Teen Drag Racing
Bradley Mullins and David Phillips revved up their engines after stopping at a traffic light in Johnson City, Tennessee. Mullins, age 19, was speeding at 130 mph when his black Mustang crashed into a Honda CPV driven by a high school homecoming queen and her friend. One girl died and the other suffered burns over 30% of her body. Drag racers Mullins and Phillips were convicted of reckless homicide.
Jeremy Swanson, age 16, was racing his Honda Civic against a car driven by his friend, Michael Gurtovoy, in Santa Rosa, California. When Jeremy failed to negotiate a turn at over 100 mph, he smashed his car into a tree, breaking the car in two and killing himself immediately. Michael served a year in prison for manslaughter.
American teenagers like speed and they like to race their cars. Drag racing is universal: teens in rural and urban areas do it. Some races happen spontaneously; others are planned events with spectators. Most happen late at night. When a crash occurs, everyone disappears, making it impossible to determine if the crash was a result of a drag race.
Drag racing began when people first started driving in the 1920s – the term comes from racing “the main drag” of a town. By the 1930s, there were car-racing clubs centered near the dry lakes of California, where most drag races occurred. The sport really became popular in the early 1950s, when millions of American men returned home from World War II as skilled mechanics who built the first “hot rods.” Teenagers, inspired by movies like “Rebel Without A Cause,” began to race cars on the street for fun and excitement, and this holds true today.
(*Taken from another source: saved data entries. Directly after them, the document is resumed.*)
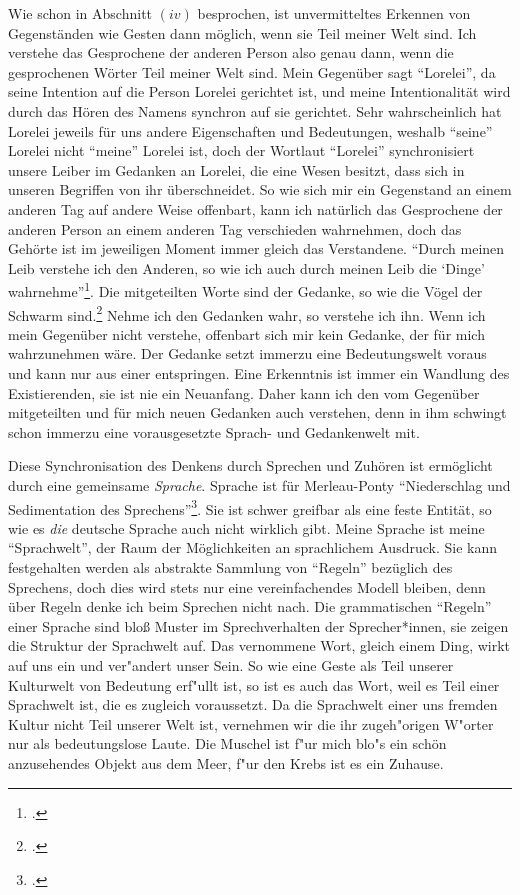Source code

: \documentclass[a4paper, 12pt]{article}
\begin{document}
\begin{onehalfspace}
Wie schon in Abschnitt $(iv)$ besprochen, ist unvermitteltes Erkennen von Gegenständen wie Gesten dann möglich, wenn sie Teil meiner Welt sind. Ich verstehe das Gesprochene der anderen Person also genau dann, wenn die gesprochenen Wörter Teil meiner Welt sind. Mein Gegenüber sagt "`Lorelei"', da seine Intention auf die Person Lorelei gerichtet ist, und meine Intentionalität wird durch das Hören des Namens synchron auf sie gerichtet. Sehr wahrscheinlich hat Lorelei jeweils für uns andere Eigenschaften und Bedeutungen, weshalb "`seine"' Lorelei nicht "`meine"' Lorelei ist, doch der Wortlaut "`Lorelei"' synchronisiert unsere Leiber im Gedanken an Lorelei, die eine Wesen besitzt, dass sich in unseren Begriffen von ihr überschneidet. So wie sich mir ein Gegenstand an einem anderen Tag auf andere Weise offenbart, kann ich natürlich das Gesprochene der anderen Person an einem anderen Tag verschieden wahrnehmen, doch das Gehörte ist im jeweiligen Moment immer gleich das Verstandene. "`Durch meinen Leib verstehe ich den Anderen, so wie ich auch durch meinen Leib die `Dinge' wahrnehme"'\footnote{\Cite[Siehe][S. 220]{merleau1966phanomenologie}.}. Die mitgeteilten Worte sind der Gedanke, so wie die Vögel der Schwarm sind.\footnote{\Cite[Vgl.][S. 217]{merleau1966phanomenologie}.} Nehme ich den Gedanken wahr, so verstehe ich ihn. Wenn ich mein Gegenüber nicht verstehe, offenbart sich mir kein Gedanke, der für mich wahrzunehmen wäre. Der Gedanke setzt immerzu eine Bedeutungswelt voraus und kann nur aus einer entspringen. Eine Erkenntnis ist immer ein Wandlung des Existierenden, sie ist nie ein Neuanfang. Daher kann ich den vom Gegenüber mitgeteilten und für mich neuen Gedanken auch verstehen, denn in ihm schwingt schon immerzu eine vorausgesetzte Sprach- und Gedankenwelt mit. 

Diese Synchronisation des Denkens durch Sprechen und Zuhören ist ermöglicht durch eine gemeinsame \emph{Sprache}. Sprache ist für Merleau-Ponty "`Niederschlag und Sedimentation des Sprechens"'\footnote{\Cite[Siehe][S. 232]{merleau1966phanomenologie}.}. Sie ist schwer greifbar als eine feste Entität, so wie es \emph{die} deutsche Sprache auch nicht wirklich gibt. Meine Sprache ist meine "`Sprachwelt"', der Raum der Möglichkeiten an sprachlichem Ausdruck. Sie kann festgehalten werden als abstrakte Sammlung von "`Regeln"' bezüglich des Sprechens, doch dies wird stets nur eine vereinfachendes Modell bleiben, denn über Regeln denke ich beim Sprechen nicht nach. Die grammatischen "`Regeln"' einer Sprache sind bloß Muster im Sprechverhalten der Sprecher*innen, sie zeigen die Struktur der Sprachwelt auf. Das vernommene Wort, gleich einem Ding, wirkt auf uns ein und ver"andert unser Sein. So wie eine Geste als Teil unserer Kulturwelt von Bedeutung erf"ullt ist, so ist es auch das Wort, weil es Teil einer Sprachwelt ist, die es zugleich voraussetzt. Da die Sprachwelt einer uns fremden Kultur nicht Teil unserer Welt ist, vernehmen wir die ihr zugeh"origen W"orter nur als bedeutungslose Laute. Die Muschel ist f"ur mich blo"s ein schön anzusehendes Objekt aus dem Meer, f"ur den Krebs ist es ein Zuhause. 


\end{onehalfspace}
\end{document}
“They see stunts in movies and say, ‘Wow! I can do that with my car,’” said Max Hartley, of the California Highway Patrol. “They don’t realize that these are movie sets with stunt drivers on closed streets, and that we won’t tolerate it.”
Teenagers have an accident rate that is four times that of adults. However, more are surviving accidents because of successful campaigns for seat belts and against drunk driving, and because more states have passed “graduated driver’s licensing,” which often restricts teen driving to daytime. However, it is hard to control teenage speeders. About 45% of teen driving fatalities involve speeding, and a recent insurance survey attributes 21% of auto crashes to drag racing.
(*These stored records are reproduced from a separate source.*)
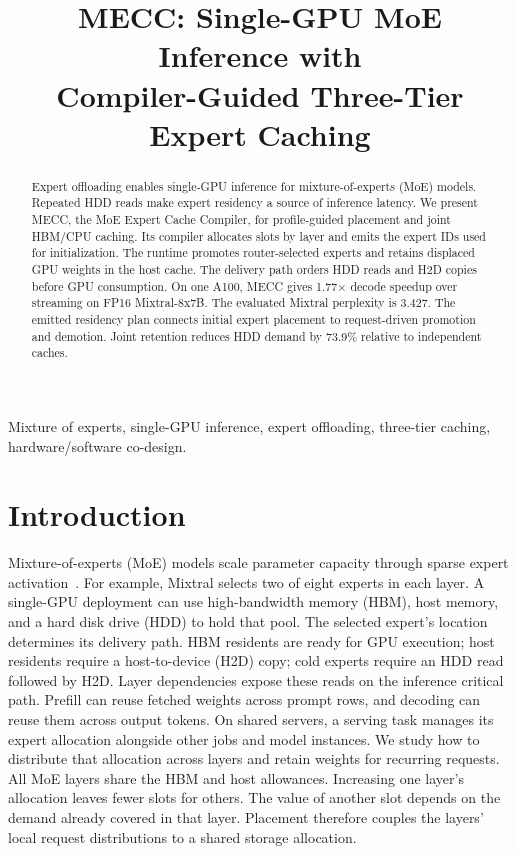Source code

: \documentclass[conference,9pt,letterpaper]{IEEEtran}
\title{MECC: Single-GPU MoE Inference with\protect\\Compiler-Guided Three-Tier Expert Caching}
\author{}
\begin{document}
\maketitle\flushbottom
\begin{abstract}
Expert offloading enables single-GPU inference for mixture-of-experts (MoE) models. Repeated HDD reads make expert residency a source of inference latency. We present MECC, the MoE Expert Cache Compiler, for profile-guided placement and joint HBM/CPU caching. Its compiler allocates slots by layer and emits the expert IDs used for initialization. The runtime promotes router-selected experts and retains displaced GPU weights in the host cache. The delivery path orders HDD reads and H2D copies before GPU consumption. On one A100, MECC gives 1.77$\times$ decode speedup over streaming on FP16 Mixtral-8x7B. The evaluated Mixtral perplexity is 3.427. The emitted residency plan connects initial expert placement to request-driven promotion and demotion. Joint retention reduces HDD demand by 73.9\% relative to independent caches.
\end{abstract}

\begin{IEEEkeywords}
Mixture of experts, single-GPU inference, expert offloading, three-tier caching, hardware/software co-design.
\end{IEEEkeywords}

\section{Introduction}
Mixture-of-experts (MoE) models scale parameter capacity through sparse expert activation~\cite{shazeer,switch,mixtral,deepseekmoe}. For example, Mixtral selects two of eight experts in each layer. A single-GPU deployment can use high-bandwidth memory (HBM), host memory, and a hard disk drive (HDD) to hold that pool. The selected expert's location determines its delivery path. HBM residents are ready for GPU execution; host residents require a host-to-device (H2D) copy; cold experts require an HDD read followed by H2D. Layer dependencies expose these reads on the inference critical path. Prefill can reuse fetched weights across prompt rows, and decoding can reuse them across output tokens. On shared servers, a serving task manages its expert allocation alongside other jobs and model instances. We study how to distribute that allocation across layers and retain weights for recurring requests. All MoE layers share the HBM and host allowances. Increasing one layer's allocation leaves fewer slots for others. The value of another slot depends on the demand already covered in that layer. Placement therefore couples the layers' local request distributions to a shared storage allocation.
\end{document}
It is difficult for police to stop drag racers because they race at night in unpopulated areas with little police presence. Daytime officers will sometimes alert night patrols to car skids and other evidence of drag racing, so the night police can better monitor certain areas.
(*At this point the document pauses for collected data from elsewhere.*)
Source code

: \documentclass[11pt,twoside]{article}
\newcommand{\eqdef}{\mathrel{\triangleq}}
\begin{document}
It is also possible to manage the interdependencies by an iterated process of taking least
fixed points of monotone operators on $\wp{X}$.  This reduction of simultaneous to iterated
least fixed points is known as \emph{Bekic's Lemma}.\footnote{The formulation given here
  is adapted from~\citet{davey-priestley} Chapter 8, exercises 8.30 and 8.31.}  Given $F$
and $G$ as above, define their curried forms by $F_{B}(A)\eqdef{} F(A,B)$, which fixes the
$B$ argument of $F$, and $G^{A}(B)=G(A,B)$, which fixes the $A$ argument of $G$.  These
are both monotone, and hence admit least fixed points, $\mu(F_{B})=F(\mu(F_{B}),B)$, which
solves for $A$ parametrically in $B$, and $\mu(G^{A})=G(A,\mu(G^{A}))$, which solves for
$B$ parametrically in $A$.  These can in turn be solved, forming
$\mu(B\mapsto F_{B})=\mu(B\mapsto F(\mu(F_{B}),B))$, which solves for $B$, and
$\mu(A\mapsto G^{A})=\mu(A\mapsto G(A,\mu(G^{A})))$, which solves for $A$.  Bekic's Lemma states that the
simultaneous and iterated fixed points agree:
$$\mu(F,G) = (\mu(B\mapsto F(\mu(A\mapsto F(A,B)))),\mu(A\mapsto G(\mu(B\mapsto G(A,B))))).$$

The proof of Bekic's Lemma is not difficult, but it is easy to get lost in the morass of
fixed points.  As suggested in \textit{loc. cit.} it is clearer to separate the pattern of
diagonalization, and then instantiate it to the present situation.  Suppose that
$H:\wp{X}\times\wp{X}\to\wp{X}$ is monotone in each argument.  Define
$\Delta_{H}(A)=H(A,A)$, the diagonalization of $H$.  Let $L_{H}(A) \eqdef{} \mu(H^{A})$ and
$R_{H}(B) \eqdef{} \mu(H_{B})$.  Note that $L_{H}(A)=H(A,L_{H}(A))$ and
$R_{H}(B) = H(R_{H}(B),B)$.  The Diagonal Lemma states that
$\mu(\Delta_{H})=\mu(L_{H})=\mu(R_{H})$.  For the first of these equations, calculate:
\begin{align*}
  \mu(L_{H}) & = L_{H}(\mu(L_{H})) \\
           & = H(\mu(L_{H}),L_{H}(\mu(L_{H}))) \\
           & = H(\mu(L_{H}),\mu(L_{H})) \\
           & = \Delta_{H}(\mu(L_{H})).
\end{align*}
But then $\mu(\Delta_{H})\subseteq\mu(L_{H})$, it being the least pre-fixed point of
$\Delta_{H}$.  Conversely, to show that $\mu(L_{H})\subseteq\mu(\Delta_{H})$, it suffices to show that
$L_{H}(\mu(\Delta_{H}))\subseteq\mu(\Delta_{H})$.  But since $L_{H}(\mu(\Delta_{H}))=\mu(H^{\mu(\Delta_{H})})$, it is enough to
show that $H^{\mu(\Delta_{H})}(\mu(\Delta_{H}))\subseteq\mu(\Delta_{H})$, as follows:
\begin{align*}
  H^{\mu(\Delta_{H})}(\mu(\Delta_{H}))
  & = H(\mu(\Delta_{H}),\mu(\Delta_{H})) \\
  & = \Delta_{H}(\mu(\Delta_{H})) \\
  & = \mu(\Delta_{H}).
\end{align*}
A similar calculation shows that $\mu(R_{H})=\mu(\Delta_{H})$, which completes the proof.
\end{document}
Some jurisdictions like New York are increasing the penalties against drag racing, raising it from a misdemeanor to a felony and requiring parents to come to court with their teens. Other jurisdictions are holding legal races, such as “Beat the Heat” races in California, which pit teen drivers against police cars. The National Hot Rod Association operates a “Street Legal” program in which drivers race family cars.
If you suspect your teen is drag racing, there are things you can do. Do not allow your teen to drive at night. Consider buying a “Drive Cam,” a device that fits on your child’s rear view mirror. If your child accelerates suddenly, the device sends you a computer alert. It also films everything that happens when the car is moving. Another device is a “key fob,” which keeps track of how many miles your child drives each time he takes out the car, and has a foolproof mechanism that disallows cheating. If your teen is determined to be “fast and furious,” you might consider legal racing.